_Required action_: The reply should hold every record, copied exactly, and none of the pictures.

_Data supplied_:
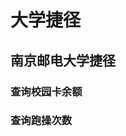# 大学捷径
## 南京邮电大学捷径
### 查询校园卡余额
<Shortcut 
    desc="一键查询校园卡余额，亦可通过siri查询" 
    needAPI="true" 
    author="gaoliang" 
    siriAsk="查询校园卡余额" 
    siriAnswer="余额为：10.34元"
    apiPath="api/university/njupt/card_balance"
    url="https://www.icloud.com/shortcuts/30a98ae60f934de9909007886dd7dada"
    />

### 查询跑操次数
<Shortcut 
    desc="一键查询跑操次数和今日是否成功打卡" 
    needAPI="true" 
    author="imguozr" 
    siriAsk="查跑操" 
    siriAnswer="今天跑操了，这学期一共跑了14次，最近的两次时间为xx和xx"
    apiPath="api/university/njupt/run_times"
    url="https://www.icloud.com/shortcuts/5766403908d641c8a271791a6abd3845"
    />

_Written reply_:
# 大学捷径
## 南京邮电大学捷径
### 查询校园卡余额
<Shortcut 
    desc="一键查询校园卡余额，亦可通过siri查询" 
    needAPI="true" 
    author="gaoliang" 
    siriAsk="查询校园卡余额" 
    siriAnswer="余额为：10.34元"
    apiPath="api/university/njupt/card_balance"
    url="https://www.icloud.com/shortcuts/30a98ae60f934de9909007886dd7dada"
    />

### 查询跑操次数
<Shortcut 
    desc="一键查询跑操次数和今日是否成功打卡" 
    needAPI="true" 
    author="imguozr" 
    siriAsk="查跑操" 
    siriAnswer="今天跑操了，这学期一共跑了14次，最近的两次时间为xx和xx"
    apiPath="api/university/njupt/run_times"
    url="https://www.icloud.com/shortcuts/5766403908d641c8a271791a6abd3845"
    />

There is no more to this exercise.